US airlines’ privacy protection practices to get DOT review

The Department of Transportation (DOT) will review data collection practices for the country's 10 largest airlines in a bid to improve passenger privacy protections, Secretary Pete Buttigieg said on Thursday. 

The department said it will examine airline policies and training in handling passengers’ sensitive personal data and will ensure it is “not improperly monetized or shared with third parties,” according to a press release.  

The review will probe how airlines collect, handle, maintain and use the information in order to understand and potentially regulate those procedures. The department  also will investigate whether airlines are “unfairly or deceptively monetizing or sharing that data with third parties,” the release said. 

It also will examine if airlines are selling customer information for targeted advertising and are adequately protecting against data breaches, the release said

In announcing the review, DOT did not mention airports’ and airlines’ increasing use of gateside facial recognition scans. Many airlines have partnered with the Transportation Security Administration, which is overseen by the Department of Homeland Security, to add facial scans at various points of the security process.

In recent months, travelers increasingly submit to a facial recognition scan before boarding planes, according to passenger complaints online and news accounts.

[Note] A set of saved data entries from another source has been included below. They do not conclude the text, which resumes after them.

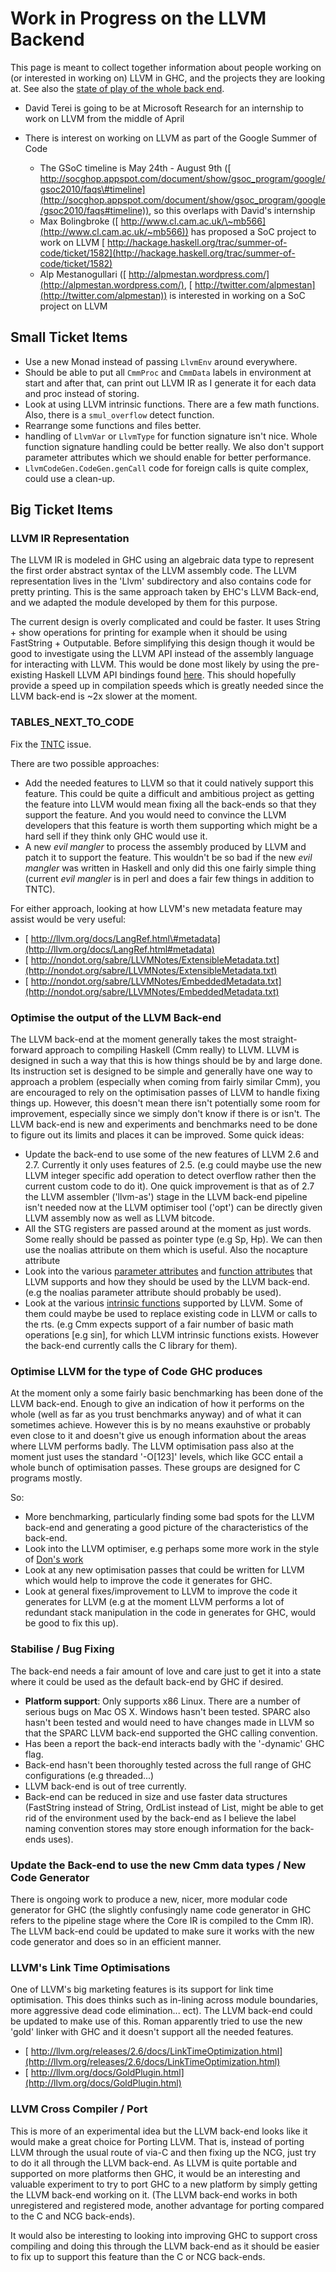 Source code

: # Work in Progress on the LLVM Backend


This page is meant to collect together information about people working on (or interested in working on) LLVM in GHC, and the projects they are looking at.  See also the [state of play of the whole back end](commentary/compiler/new-code-gen).

- David Terei is going to be at Microsoft Research for an internship to work on LLVM from the middle of April
- There is interest on working on LLVM as part of the Google Summer of Code

  - The GSoC timeline is May 24th - August 9th ([ http://socghop.appspot.com/document/show/gsoc_program/google/gsoc2010/faqs\#timeline](http://socghop.appspot.com/document/show/gsoc_program/google/gsoc2010/faqs#timeline)), so this overlaps with David's internship
  - Max Bolingbroke ([ http://www.cl.cam.ac.uk/\~mb566](http://www.cl.cam.ac.uk/~mb566)) has proposed a SoC project to work on LLVM [ http://hackage.haskell.org/trac/summer-of-code/ticket/1582](http://hackage.haskell.org/trac/summer-of-code/ticket/1582)
  - Alp Mestanogullari ([ http://alpmestan.wordpress.com/](http://alpmestan.wordpress.com/), [ http://twitter.com/alpmestan](http://twitter.com/alpmestan)) is interested in working on a SoC project on LLVM

## Small Ticket Items

- Use a new Monad instead of passing `LlvmEnv` around everywhere.
- Should be able to put all `CmmProc` and `CmmData` labels in environment at start and after that, can print out LLVM IR as I generate it for each data and proc instead of storing.
- Look at using LLVM intrinsic functions. There are a few math functions. Also, there is a `smul_overflow` detect function.
- Rearrange some functions and files better.
- handling of `LlvmVar` or `LlvmType` for function signature isn't nice. Whole function signature handling could be better really. We also don't support parameter attributes which we should enable for better performance.
- `LlvmCodeGen.CodeGen.genCall` code for foreign calls is quite complex, could use a clean-up.

## Big Ticket Items

### LLVM IR Representation


The LLVM IR is modeled in GHC using an algebraic data type to represent the first order abstract syntax of the LLVM assembly code. The LLVM representation lives in the 'Llvm' subdirectory and also contains code for pretty printing. This is the same approach taken by  EHC's LLVM Back-end, and we adapted the  module developed by them for this purpose. 


The current design is overly complicated and could be faster. It uses String + show operations for printing for example when it should be using FastString + Outputable. Before simplifying this design though it would be good to investigate using the LLVM API instead of the assembly language for interacting with LLVM. This would be done most likely by using the pre-existing Haskell LLVM API bindings found [ here](http://hackage.haskell.org/package/llvm). This should hopefully provide a speed up in compilation speeds which is greatly needed since the LLVM back-end is \~2x slower at the moment.

### TABLES_NEXT_TO_CODE


Fix the [TNTC](commentary/compiler/backends/llvm/issues#) issue.


There are two possible approaches:

- Add the needed features to LLVM so that it could natively support this feature. This could be quite a difficult and ambitious project as getting the feature into LLVM would mean fixing all the back-ends so that they support the feature. And you would need to convince the LLVM developers that this feature is worth them supporting which might be a hard sell if they think only GHC would use it.
- A new *evil mangler* to process the assembly produced by LLVM and patch it to support the feature. This wouldn't be so bad if the new *evil mangler* was written in Haskell and only did this one fairly simple thing (current *evil mangler* is in perl and does a fair few things in addition to TNTC).


For either approach, looking at how LLVM's new metadata feature may assist would be very useful:

- [ http://llvm.org/docs/LangRef.html\#metadata](http://llvm.org/docs/LangRef.html#metadata)
- [ http://nondot.org/sabre/LLVMNotes/ExtensibleMetadata.txt](http://nondot.org/sabre/LLVMNotes/ExtensibleMetadata.txt)
- [ http://nondot.org/sabre/LLVMNotes/EmbeddedMetadata.txt](http://nondot.org/sabre/LLVMNotes/EmbeddedMetadata.txt)

### Optimise the output of the LLVM Back-end


The LLVM back-end at the moment generally takes the most straight-forward approach to compiling Haskell (Cmm really) to LLVM. LLVM is designed in such a way that this is how things should be by and large done. Its instruction set is designed to be simple and generally have one way to approach a problem (especially when coming from fairly similar Cmm), you are encouraged to rely on the optimisation passes of LLVM to handle fixing things up. However, this doesn't mean there isn't potentially some room for improvement, especially since we simply don't know if there is or isn't. The LLVM back-end is new and experiments and benchmarks need to be done to figure out its limits and places it can be improved. Some quick ideas:

- Update the back-end to use some of the new features of LLVM 2.6 and 2.7. Currently it only uses features of 2.5. (e.g could maybe use the new LLVM integer specific add operation to detect overflow rather then the current custom code to do it). One quick improvement is that as of 2.7 the LLVM assembler ('llvm-as') stage in the LLVM back-end pipeline isn't needed now at the LLVM optimiser tool ('opt') can be directly given LLVM assembly now as well as LLVM bitcode.
- All the STG registers are passed around at the moment as just words. Some really should be passed as pointer type (e.g Sp, Hp). We can then use the noalias attribute on them which is useful. Also the nocapture attribute
- Look into the various [ parameter attributes](http://llvm.org/docs/LangRef.html#paramattrs) and [ function attributes](http://llvm.org/docs/LangRef.html#fnattrs) that LLVM supports and how they should be used by the LLVM back-end. (e.g the noalias parameter attribute should probably be used).
- Look at the various [ intrinsic functions](http://llvm.org/docs/LangRef.html#intrinsics) supported by LLVM. Some of them could maybe be used to replace existing code in LLVM or calls to the rts. (e.g Cmm expects support of a fair number of basic math operations \[e.g sin\], for which LLVM intrinsic functions exists. However the back-end currently calls the C library for them).

### Optimise LLVM for the type of Code GHC produces


At the moment only a some fairly basic benchmarking has been done of the LLVM back-end. Enough to give an indication of how it performs on the whole (well as far as you trust benchmarks anyway) and of what it can sometimes achieve. However this is by no means exauhstive or probably even close to it and doesn't give us enough information about the areas where LLVM performs badly. The LLVM optimisation pass also at the moment just uses the standard '-O\[123\]' levels, which like GCC entail a whole bunch of optimisation passes. These groups are designed for C programs mostly.


So:

- More benchmarking, particularly finding some bad spots for the LLVM back-end and generating a good picture of the characteristics of the back-end.
- Look into the LLVM optimiser, e.g perhaps some more work in the style of [ Don's work](http://donsbot.wordpress.com/2010/03/01/evolving-faster-haskell-programs-now-with-llvm/)
- Look at any new optimisation passes that could be written for LLVM which would help to improve the code it generates for GHC.
- Look at general fixes/improvement to LLVM to improve the code it generates for LLVM (e.g at the moment LLVM performs a lot of redundant stack manipulation in the code in generates for GHC, would be good to fix this up).

### Stabilise / Bug Fixing


The back-end needs a fair amount of love and care just to get it into a state where it could be used as the default back-end by GHC if desired.

- **Platform support**: Only supports x86 Linux. There are a number of serious bugs on Mac OS X. Windows hasn't been tested. SPARC also hasn't been tested and would need to have changes made in LLVM so that the SPARC LLVM back-end supported the GHC calling convention.
- Has been a report the back-end interacts badly with the '-dynamic' GHC flag.
- Back-end hasn't been thoroughly tested across the full range of GHC configurations (e.g threaded...)
- LLVM back-end is out of tree currently.
- Back-end can be reduced in size and use faster data structures (FastString instead of String, OrdList instead of List, might be able to get rid of the environment used by the back-end as I believe the label naming convention stores may store enough information for the back-ends uses).

### Update the Back-end to use the new Cmm data types / New Code Generator


There is ongoing work to produce a new, nicer, more modular code generator for GHC (the slightly confusingly name code generator in GHC refers to the pipeline stage where the Core IR is compiled to the Cmm IR). The LLVM back-end could be updated to make sure it works with the new code generator and does so in an efficient manner.

### LLVM's Link Time Optimisations


One of LLVM's big marketing features is its support for link time optimisation. This does thinks such as in-lining across module boundaries, more aggressive dead code elimination... ect). The LLVM back-end could be updated to make use of this. Roman apparently tried to use the new 'gold' linker with GHC and it doesn't support all the needed features.

- [ http://llvm.org/releases/2.6/docs/LinkTimeOptimization.html](http://llvm.org/releases/2.6/docs/LinkTimeOptimization.html)
- [ http://llvm.org/docs/GoldPlugin.html](http://llvm.org/docs/GoldPlugin.html)

### LLVM Cross Compiler / Port


This is more of an experimental idea but the LLVM back-end looks like it would make a great choice for Porting LLVM. That is, instead of porting LLVM through the usual route of via-C and then fixing up the NCG, just try to do it all through the LLVM back-end. As LLVM is quite portable and supported on more platforms then GHC, it would be an interesting and valuable experiment to try to port GHC to a new platform by simply getting the LLVM back-end working on it. (The LLVM back-end works in both unregistered and registered mode, another advantage for porting compared to the C and NCG back-ends).


It would also be interesting to looking into improving GHC to support cross compiling and doing this through the LLVM back-end as it should be easier to fix up to support this feature than the C or NCG back-ends.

The newly announced review will be the first in what the agency is calling a periodic process to check whether airlines are properly protecting customer privacy. The probe, to be conducted by the agency’s Office of Aviation Consumer Protection (OACP), will study 10 airlines: Allegiant, Alaska, American, Delta, Frontier, Hawaiian, JetBlue, Southwest, Spirit and United. 

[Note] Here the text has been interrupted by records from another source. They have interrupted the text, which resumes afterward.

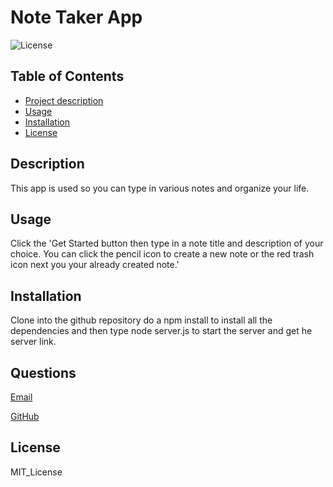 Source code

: # Note Taker App

 ![License](https://img.shields.io/badge/license-MIT_License-blue)
  
  ## Table of Contents
  - [Project description](#description)
  - [Usage](#usage)
  - [Installation](#installation)
  - [License](#license)
    
  ## Description 
  This app is used so you can type in various notes and organize your life.

  ## Usage 
  Click the 'Get Started button then type in a note title and description of your choice. You can click the pencil icon to create a new note or the red trash icon next you your already created note.'

  ## Installation 
  Clone into the github repository do a npm install to install all the dependencies and then type node server.js to start the server and get he server link.

  ## Questions
  [Email](#oliviaschif@gmail.com)

  [GitHub](#livschif)

  ## License
  MIT_License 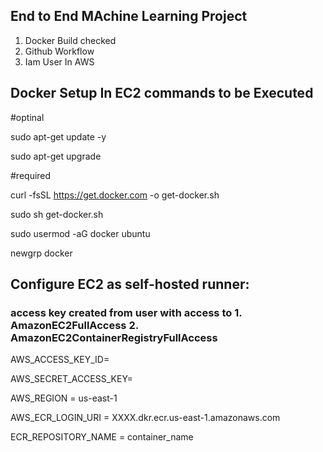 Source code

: ## End to End MAchine Learning Project

1. Docker Build checked
2. Github Workflow
3. Iam User In AWS

## Docker Setup In EC2 commands to be Executed

#optinal

sudo apt-get update -y

sudo apt-get upgrade

#required

curl -fsSL https://get.docker.com -o get-docker.sh

sudo sh get-docker.sh

sudo usermod -aG docker ubuntu

newgrp docker

## Configure EC2 as self-hosted runner:

### access key created from user with access to  1. AmazonEC2FullAccess 2. AmazonEC2ContainerRegistryFullAccess

AWS_ACCESS_KEY_ID=

AWS_SECRET_ACCESS_KEY=

AWS_REGION = us-east-1

AWS_ECR_LOGIN_URI = XXXX.dkr.ecr.us-east-1.amazonaws.com

ECR_REPOSITORY_NAME = container_name
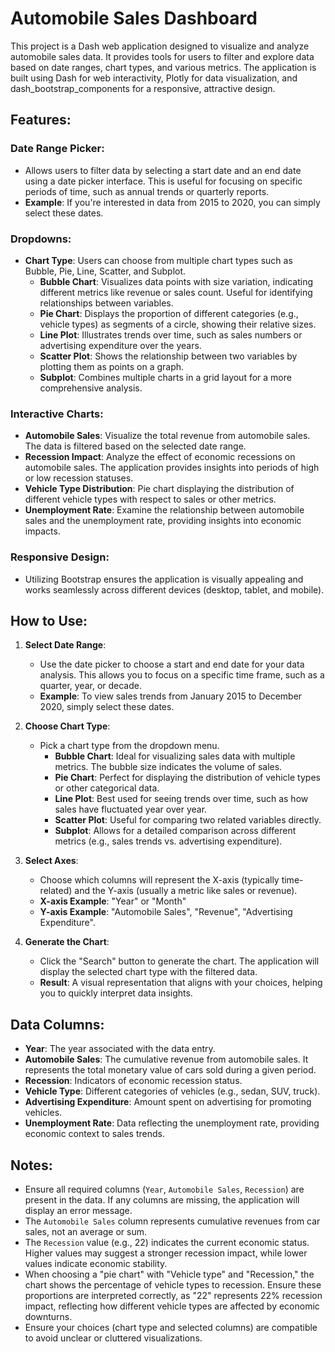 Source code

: # Automobile Sales Dashboard

This project is a Dash web application designed to visualize and analyze automobile sales data. It provides tools for users to filter and explore data based on date ranges, chart types, and various metrics. The application is built using Dash for web interactivity, Plotly for data visualization, and dash_bootstrap_components for a responsive, attractive design.

## Features:
### Date Range Picker:
- Allows users to filter data by selecting a start date and an end date using a date picker interface. This is useful for focusing on specific periods of time, such as annual trends or quarterly reports.
- **Example**: If you're interested in data from 2015 to 2020, you can simply select these dates.

### Dropdowns:
- **Chart Type**: Users can choose from multiple chart types such as Bubble, Pie, Line, Scatter, and Subplot.
  - **Bubble Chart**: Visualizes data points with size variation, indicating different metrics like revenue or sales count. Useful for identifying relationships between variables.
  - **Pie Chart**: Displays the proportion of different categories (e.g., vehicle types) as segments of a circle, showing their relative sizes.
  - **Line Plot**: Illustrates trends over time, such as sales numbers or advertising expenditure over the years.
  - **Scatter Plot**: Shows the relationship between two variables by plotting them as points on a graph.
  - **Subplot**: Combines multiple charts in a grid layout for a more comprehensive analysis.

### Interactive Charts:
- **Automobile Sales**: Visualize the total revenue from automobile sales. The data is filtered based on the selected date range.
- **Recession Impact**: Analyze the effect of economic recessions on automobile sales. The application provides insights into periods of high or low recession statuses.
- **Vehicle Type Distribution**: Pie chart displaying the distribution of different vehicle types with respect to sales or other metrics.
- **Unemployment Rate**: Examine the relationship between automobile sales and the unemployment rate, providing insights into economic impacts.

### Responsive Design:
- Utilizing Bootstrap ensures the application is visually appealing and works seamlessly across different devices (desktop, tablet, and mobile).

## How to Use:
1. **Select Date Range**:
   - Use the date picker to choose a start and end date for your data analysis. This allows you to focus on a specific time frame, such as a quarter, year, or decade.
   - **Example**: To view sales trends from January 2015 to December 2020, simply select these dates.

2. **Choose Chart Type**:
   - Pick a chart type from the dropdown menu.
     - **Bubble Chart**: Ideal for visualizing sales data with multiple metrics. The bubble size indicates the volume of sales.
     - **Pie Chart**: Perfect for displaying the distribution of vehicle types or other categorical data.
     - **Line Plot**: Best used for seeing trends over time, such as how sales have fluctuated year over year.
     - **Scatter Plot**: Useful for comparing two related variables directly.
     - **Subplot**: Allows for a detailed comparison across different metrics (e.g., sales trends vs. advertising expenditure).

3. **Select Axes**:
   - Choose which columns will represent the X-axis (typically time-related) and the Y-axis (usually a metric like sales or revenue).
   - **X-axis Example**: "Year" or "Month"
   - **Y-axis Example**: "Automobile Sales", "Revenue", "Advertising Expenditure".

4. **Generate the Chart**:
   - Click the "Search" button to generate the chart. The application will display the selected chart type with the filtered data.
   - **Result**: A visual representation that aligns with your choices, helping you to quickly interpret data insights.

## Data Columns:
- **Year**: The year associated with the data entry.
- **Automobile Sales**: The cumulative revenue from automobile sales. It represents the total monetary value of cars sold during a given period.
- **Recession**: Indicators of economic recession status.
- **Vehicle Type**: Different categories of vehicles (e.g., sedan, SUV, truck).
- **Advertising Expenditure**: Amount spent on advertising for promoting vehicles.
- **Unemployment Rate**: Data reflecting the unemployment rate, providing economic context to sales trends.

## Notes:
- Ensure all required columns (`Year`, `Automobile Sales`, `Recession`) are present in the data. If any columns are missing, the application will display an error message.
- The `Automobile Sales` column represents cumulative revenues from car sales, not an average or sum.
- The `Recession` value (e.g., 22) indicates the current economic status. Higher values may suggest a stronger recession impact, while lower values indicate economic stability.
- When choosing a "pie chart" with "Vehicle type" and "Recession," the chart shows the percentage of vehicle types to recession. Ensure these proportions are interpreted correctly, as "22" represents 22% recession impact, reflecting how different vehicle types are affected by economic downturns.
- Ensure your choices (chart type and selected columns) are compatible to avoid unclear or cluttered visualizations.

Sen. Ron Wyden (D-OR), a privacy champion in Congress, has shared expertise with OACP staff about how to undertake the review, the press release said.

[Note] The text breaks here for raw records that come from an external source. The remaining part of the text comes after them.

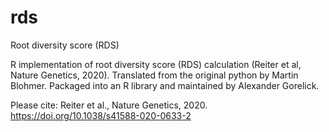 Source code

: # rds
Root diversity score (RDS)

R implementation of root diversity score (RDS) calculation (Reiter et al, Nature Genetics, 2020). Translated from the original python by Martin Blohmer. Packaged into an R library and maintained by Alexander Gorelick.

Please cite: Reiter et al., Nature Genetics, 2020. https://doi.org/10.1038/s41588-020-0633-2
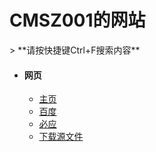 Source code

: <h1 class="center">CMSZ001的网站</h1>  
> **请按快捷键Ctrl+F搜索内容**

* #### **网页** ####
	- [主页](https://cmsz001.github.io/#/)
	- [百度](https://www.baidu.com)
	- [必应](https://bing.com)
	- [下载源文件](https://github.com/CMSZ001/cmsz001.github.io/archive/refs/heads/main.zip) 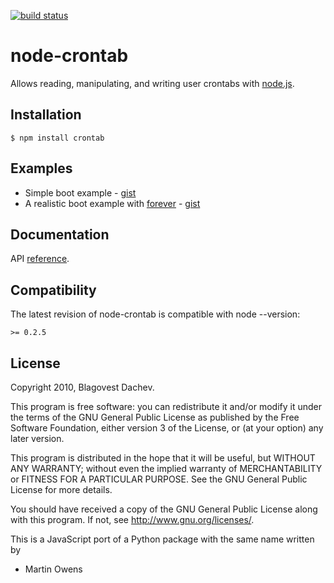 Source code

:[![build status](https://secure.travis-ci.org/dachev/node-crontab.png?branch=master)](http://travis-ci.org/dachev/node-crontab)

# node-crontab
      
Allows reading, manipulating, and writing user crontabs with [node.js](http://nodejs.org).

## Installation
    $ npm install crontab

## Examples
  * Simple boot example - [gist](http://gist.github.com/763074)
  * A realistic boot example with [forever](http://github.com/indexzero/forever) - [gist](http://gist.github.com/763076)

## Documentation
API [reference](http://dachev.github.com/node-crontab).

## Compatibility
    
The latest revision of node-crontab is compatible with node --version:

    >= 0.2.5

## License
Copyright 2010, Blagovest Dachev.

This program is free software: you can redistribute it and/or modify
it under the terms of the GNU General Public License as published by
the Free Software Foundation, either version 3 of the License, or
(at your option) any later version.

This program is distributed in the hope that it will be useful,
but WITHOUT ANY WARRANTY; without even the implied warranty of
MERCHANTABILITY or FITNESS FOR A PARTICULAR PURPOSE.  See the
GNU General Public License for more details.

You should have received a copy of the GNU General Public License
along with this program.  If not, see <http://www.gnu.org/licenses/>.

This is a JavaScript port of a Python package with the same name written by
- Martin Owens <doctormo at gmail com>
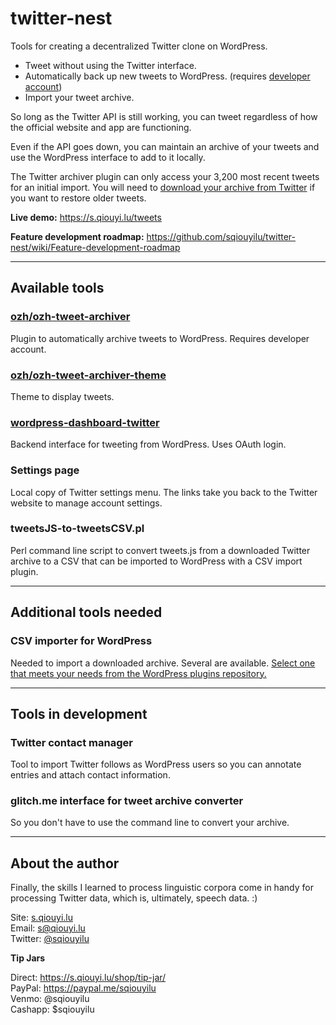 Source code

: # twitter-nest
Tools for creating a decentralized Twitter clone on WordPress. 

- Tweet without using the Twitter interface.
- Automatically back up new tweets to WordPress. (requires <a href="https://developer.twitter.com/">developer account</a>)
- Import your tweet archive.

So long as the Twitter API is still working, you can tweet regardless of how the official website and app are functioning. 

Even if the API goes down, you can maintain an archive of your tweets and use the WordPress interface to add to it locally.

The Twitter archiver plugin can only access your 3,200 most recent tweets for an initial import. You will need to <a href="https://help.twitter.com/en/managing-your-account/how-to-download-your-twitter-archive" target="_new">download your archive from Twitter</a> if you want to restore older tweets.

**Live demo:** https://s.qiouyi.lu/tweets

**Feature development roadmap:** https://github.com/sqiouyilu/twitter-nest/wiki/Feature-development-roadmap

----

## Available tools

### <a href="https://github.com/ozh/ozh-tweet-archiver">ozh/ozh-tweet-archiver</a>

Plugin to automatically archive tweets to WordPress. Requires developer account.

### <a href="https://github.com/ozh/ozh-tweet-archiver-theme">ozh/ozh-tweet-archiver-theme</a>

Theme to display tweets.

### <a href="https://wordpress.org/plugins/wordpress-dashboard-twitter/">wordpress-dashboard-twitter</a>

Backend interface for tweeting from WordPress. Uses OAuth login.

### Settings page

Local copy of Twitter settings menu. The links take you back to the Twitter website to manage account settings.

### tweetsJS-to-tweetsCSV.pl

Perl command line script to convert tweets.js from a downloaded Twitter archive to a CSV that can be imported to WordPress with a CSV import plugin.

----

## Additional tools needed

### CSV importer for WordPress

Needed to import a downloaded archive. Several are available. <a href="https://wordpress.org/plugins/tags/csv/">Select one that meets your needs from the WordPress plugins repository.</a>

----

## Tools in development

### Twitter contact manager

Tool to import Twitter follows as WordPress users so you can annotate entries and attach contact information.

### glitch.me interface for tweet archive converter

So you don't have to use the command line to convert your archive.

----

## About the author

Finally, the skills I learned to process linguistic corpora come in handy for processing Twitter data, which is, ultimately, speech data. :)

Site: <a href="https://s.qiouyi.lu/" target="_new">s.qiouyi.lu</a><br />
Email: <a href="mailto:s@qiouyi.lu">s@qiouyi.lu</a><br />
Twitter: <a href="https://twitter.com/sqiouyilu" target="_new">@sqiouyilu</a>

**Tip Jars**

Direct: https://s.qiouyi.lu/shop/tip-jar/<br />
PayPal: https://paypal.me/sqiouyilu<br />
Venmo: @sqiouyilu<br />
Cashapp: $sqiouyilu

Under the review, officials will examine passenger complaints alleging airline employees or contractors have “mishandled” sensitive data as well as assess the quality of airline employee privacy training programs

The announcement noted that the Federal Trade Commission recently proposed updates to the Children’s Online Privacy Protection rule, placing new restrictions on the use and disclosure of children’s data which would  “further limit the ability of companies to condition access to services on monetizing children’s data.”